The Delphi process included professionals who met the following criteria: optometrists with at least 10 years of experience, orthoptists licensed to practice orthoptics with at least three years of experience, pediatric ophthalmologists, preferably members of the Israel Society of Pediatric Ophthalmology, pediatricians, with priority given to physicians treating children in community clinics, social scientists, with at least a master’s degree, with a preference to those engaged in research and writing questionnaires, and past or present Mother and Child Health Care (MCHC) centers nurses, with at least three years of experience in the last decade.

Question collection

Questions collection was done by a literature search in PubMed on articles from the last 15 years, using the search terms “development of questionnaire”, “knowledge”, “parents’ awareness”, “vision screening” and “children” from any health field and not limited to vision38. Papers were included if they had questionnaires on parents’ awareness of the importance of vision examinations and/or awareness of visual problems in children. Both open and closed questions were included from questionnaires, in-depth interviews and focus groups.

Delphi round one

The experts were contacted by phone or email, and then the questionnaire and a letter explaining the Delphi process and how to complete the questionnaire were sent by e-mail (Supplementary Table 1). The experts were asked to address each question separately and answer the following questions: whether the question is relevant or irrelevant on a dichotomous scale, whether the question was coherently or incoherently worded (also on a dichotomous scale), and whether they had recommendations for rephrasing the questions (open question). It was also possible to add comments next to each question, and it was also possible to offer additional questions and make general comments.

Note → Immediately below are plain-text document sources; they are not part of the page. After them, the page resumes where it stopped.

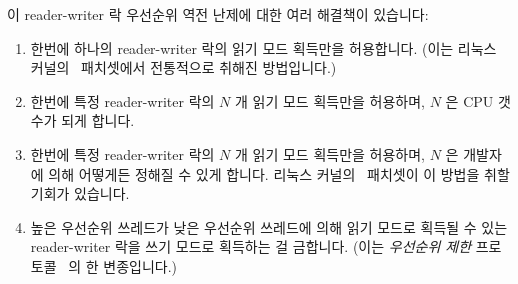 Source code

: 이 reader-writer 락 우선순위 역전 난제에 대한 여러 해결책이 있습니다:

\begin{enumerate}
\item	한번에 하나의 reader-writer 락의 읽기 모드 획득만을 허용합니다.  (이는
	리눅스 커널의 \rt\ 패치셋에서 전통적으로 취해진 방법입니다.)
\item	한번에 특정 reader-writer 락의 $N$ 개 읽기 모드 획득만을 허용하며, $N$
	은 CPU 갯수가 되게 합니다.
\item	한번에 특정 reader-writer 락의 $N$ 개 읽기 모드 획득만을 허용하며, $N$
	은 개발자에 의해 어떻게든 정해질 수 있게 합니다.
	리눅스 커널의 \rt\ 패치셋이 이 방법을 취할 기회가 있습니다.
\item	높은 우선순위 쓰레드가 낮은 우선순위 쓰레드에 의해 읽기 모드로 획득될
	수 있는 reader-writer 락을 쓰기 모드로 획득하는 걸 금합니다.
	(이는 \emph{우선순위 제한}
	프로토콜~\cite{LuiSha1990PriorityInheritance} 의 한 변종입니다.)

\end{enumerate}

The questionnaires were sent over a four-week period and answers were collected over two months, during which reminder was sent to the participants.

After collecting the experts’ answers, the agreement rate was calculated for each question, as well as the proportion of experts who thought that the question was worded coherently and their comments. Questions were included in the next round if at least 75% of the panel thought it was relevant.

Delphi round two

The second round of the Delphi process included all the questions that reached consensus on the first round after revision based on the critique provided. Additional questions that were suggested by the panel members were added. The questionnaire was built online in Google Forms and was send again to the panel (Supplementary Table 2). The panel was asked to respond to the relevancy of each question on a 5-point Likert scale with 1 being not relevant and 5 being relevant. The experts were given the opportunity to write whether the new wording of the question was clear and understandable and gave suggestions for alternative wording. The questionnaires collection took six weeks, and during that time, one reminder was sent to the panel. The degree of agreement for each question in the final questionnaire was then examined, and all the drafting comments and general comments were summarized. Answers of 4 or 5 on the Likert scale for relevancy were defined as recommending inclusion. The agreement was the proportion of the panel who recommended including the question and defined a priori as 85%.

Delphi round three

This round included all the questions that reached consensus on the second round after revisions based on the critique provided. For each question, the experts were given three response options: recommend including the question in the final questionnaire, recommend including the question with revisions or exclude the question. Those who recommended excluding the question were asked to give reasons for their objection. Consensus was defined a priori as 90% of the panel members agreeing on its inclusion in the final questionnaire. The questionnaire was sent only to the panel members who answered the questionnaire of round one and two. The third round took six weeks, with one reminder sent.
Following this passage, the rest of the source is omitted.